By Brian Wacker –
Among the prescribed medications Tiger Woods told police he is taking when he was arrested for DUI in the wee hours of Monday morning in Jupiter, Fla., is something called Soloxex.
What is it? Good question, because no one seems to know.
“That’s a bit of a mystery,” said Clifton Page, MD, primary care sports medicine physician at the University of Miami Sports Medicine Institute. “I can’t find it anywhere. But given the derivative it would probably be a muscle relaxant combined with an anti-inflammatory.”
If it is indeed a muscle relaxant that Woods simply mispronounced the name of — something that wouldn’t be out of the question given his dazed-and-confused behavior during questioning and field sobriety tests — drowsiness and lethargy would be side effects, according to Page.
Vicodin, a powerful pain killer, is another prescription listed on the police report. Its side effects range from lightheadedness, dizziness, vomiting and blurred vision to more serious ones such as a slow heartbeat, confusion, unusual thoughts or behavior and convulsions.
“It can impair your functions and how you think,” Page said. “It slows reaction time. It slows how you process information and can cause you to misinterpret information.”
Typically, Page said, someone who undergoes back surgery would be prescribed Vicodin in dosages between 5 and 10 milligrams with the patient taking a dose every six hours. The prescription is typically for about two weeks before the patient would be weened off to a less potent painkiller.
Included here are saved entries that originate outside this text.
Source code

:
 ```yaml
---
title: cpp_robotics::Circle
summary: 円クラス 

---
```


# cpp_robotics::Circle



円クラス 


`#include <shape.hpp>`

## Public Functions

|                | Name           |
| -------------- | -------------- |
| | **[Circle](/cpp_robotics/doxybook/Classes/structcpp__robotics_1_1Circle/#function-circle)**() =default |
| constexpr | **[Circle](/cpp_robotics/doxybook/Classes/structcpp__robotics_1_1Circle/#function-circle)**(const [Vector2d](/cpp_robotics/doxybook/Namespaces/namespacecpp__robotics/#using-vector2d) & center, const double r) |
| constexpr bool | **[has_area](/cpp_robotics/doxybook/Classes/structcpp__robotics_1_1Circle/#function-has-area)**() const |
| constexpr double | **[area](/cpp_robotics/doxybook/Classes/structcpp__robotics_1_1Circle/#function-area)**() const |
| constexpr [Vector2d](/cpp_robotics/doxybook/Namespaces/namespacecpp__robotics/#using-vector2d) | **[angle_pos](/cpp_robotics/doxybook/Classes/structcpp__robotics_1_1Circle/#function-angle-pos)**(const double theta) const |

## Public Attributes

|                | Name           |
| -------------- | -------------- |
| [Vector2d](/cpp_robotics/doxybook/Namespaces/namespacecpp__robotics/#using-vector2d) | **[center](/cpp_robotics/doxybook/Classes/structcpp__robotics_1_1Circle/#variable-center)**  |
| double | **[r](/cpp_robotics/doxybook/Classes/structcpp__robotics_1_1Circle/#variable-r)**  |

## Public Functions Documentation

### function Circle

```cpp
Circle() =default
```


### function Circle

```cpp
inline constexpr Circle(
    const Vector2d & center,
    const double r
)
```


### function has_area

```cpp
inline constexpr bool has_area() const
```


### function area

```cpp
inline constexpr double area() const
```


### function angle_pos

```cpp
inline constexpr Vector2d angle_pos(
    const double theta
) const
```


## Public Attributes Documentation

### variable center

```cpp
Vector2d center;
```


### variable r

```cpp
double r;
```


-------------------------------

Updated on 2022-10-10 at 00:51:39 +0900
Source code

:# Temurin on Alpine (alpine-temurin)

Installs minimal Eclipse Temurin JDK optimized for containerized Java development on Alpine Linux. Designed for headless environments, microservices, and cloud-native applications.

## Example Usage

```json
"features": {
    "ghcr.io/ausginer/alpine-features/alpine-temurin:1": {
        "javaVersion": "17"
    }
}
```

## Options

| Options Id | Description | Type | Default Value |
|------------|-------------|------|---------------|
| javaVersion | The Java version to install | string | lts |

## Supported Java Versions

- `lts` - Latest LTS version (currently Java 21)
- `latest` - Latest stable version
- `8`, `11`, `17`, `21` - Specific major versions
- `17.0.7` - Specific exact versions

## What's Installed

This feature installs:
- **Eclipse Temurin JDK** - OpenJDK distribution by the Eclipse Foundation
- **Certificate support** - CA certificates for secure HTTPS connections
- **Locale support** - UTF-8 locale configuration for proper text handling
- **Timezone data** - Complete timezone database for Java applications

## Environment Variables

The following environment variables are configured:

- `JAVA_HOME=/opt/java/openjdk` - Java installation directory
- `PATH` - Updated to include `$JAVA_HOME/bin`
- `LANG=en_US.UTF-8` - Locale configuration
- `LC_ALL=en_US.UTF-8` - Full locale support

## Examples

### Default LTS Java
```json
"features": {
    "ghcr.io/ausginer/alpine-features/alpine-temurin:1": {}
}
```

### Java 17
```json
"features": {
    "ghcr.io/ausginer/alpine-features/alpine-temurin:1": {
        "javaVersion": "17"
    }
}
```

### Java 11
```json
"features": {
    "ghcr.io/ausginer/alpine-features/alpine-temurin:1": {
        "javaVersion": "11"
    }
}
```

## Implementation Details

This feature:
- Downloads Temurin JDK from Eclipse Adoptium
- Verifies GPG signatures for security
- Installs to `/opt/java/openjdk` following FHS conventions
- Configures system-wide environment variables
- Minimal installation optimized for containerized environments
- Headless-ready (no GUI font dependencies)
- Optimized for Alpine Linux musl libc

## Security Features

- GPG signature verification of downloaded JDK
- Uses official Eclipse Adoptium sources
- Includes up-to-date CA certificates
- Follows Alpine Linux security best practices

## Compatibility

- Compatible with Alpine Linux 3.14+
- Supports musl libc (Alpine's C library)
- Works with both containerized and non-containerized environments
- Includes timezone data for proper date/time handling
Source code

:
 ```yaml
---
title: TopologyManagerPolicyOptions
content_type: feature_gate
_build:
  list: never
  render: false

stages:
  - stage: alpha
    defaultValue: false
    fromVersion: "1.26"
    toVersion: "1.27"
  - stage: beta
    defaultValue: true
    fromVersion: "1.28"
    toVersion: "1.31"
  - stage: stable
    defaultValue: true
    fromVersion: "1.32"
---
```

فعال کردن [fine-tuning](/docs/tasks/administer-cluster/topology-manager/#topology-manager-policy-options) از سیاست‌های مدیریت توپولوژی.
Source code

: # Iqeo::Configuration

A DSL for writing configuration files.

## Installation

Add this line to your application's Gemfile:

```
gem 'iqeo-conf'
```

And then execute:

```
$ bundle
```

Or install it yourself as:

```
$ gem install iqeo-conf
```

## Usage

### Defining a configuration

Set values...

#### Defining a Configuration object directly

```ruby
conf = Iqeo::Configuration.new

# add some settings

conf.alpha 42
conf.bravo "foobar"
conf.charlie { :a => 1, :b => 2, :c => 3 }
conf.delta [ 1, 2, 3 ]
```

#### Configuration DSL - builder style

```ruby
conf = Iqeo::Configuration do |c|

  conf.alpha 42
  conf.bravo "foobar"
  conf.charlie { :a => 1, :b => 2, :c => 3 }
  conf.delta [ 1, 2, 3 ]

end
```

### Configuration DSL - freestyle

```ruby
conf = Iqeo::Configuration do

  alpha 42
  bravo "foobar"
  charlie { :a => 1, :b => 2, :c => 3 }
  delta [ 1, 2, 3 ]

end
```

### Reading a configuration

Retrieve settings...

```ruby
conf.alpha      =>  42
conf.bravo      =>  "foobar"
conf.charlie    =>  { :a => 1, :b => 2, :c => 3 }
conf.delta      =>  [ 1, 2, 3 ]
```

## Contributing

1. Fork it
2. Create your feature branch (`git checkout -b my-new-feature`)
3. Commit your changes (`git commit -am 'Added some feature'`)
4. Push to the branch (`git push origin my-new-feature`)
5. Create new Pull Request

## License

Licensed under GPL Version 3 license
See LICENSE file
Woods underwent spinal fusion surgery, his fourth back procedure since early 2014, on April 19.
Torix, another drug mentioned by Woods, is an anti-inflammatory medication — effectively a better form of ibuprofen, with the biggest side effects ranging from dizziness to impairing kidney function, which could lead to internal bleeding.
Another anit-inflammatory listed was Vioxx. Though Woods told police he hasn’t taken it in over a year, it hasn’t been on the U.S. market since getting pulled in 2004 because of dangerous side effects that include a heart attack.
“It would be hard to obtain,” Page said. “But you could find a generic version overseas or online.”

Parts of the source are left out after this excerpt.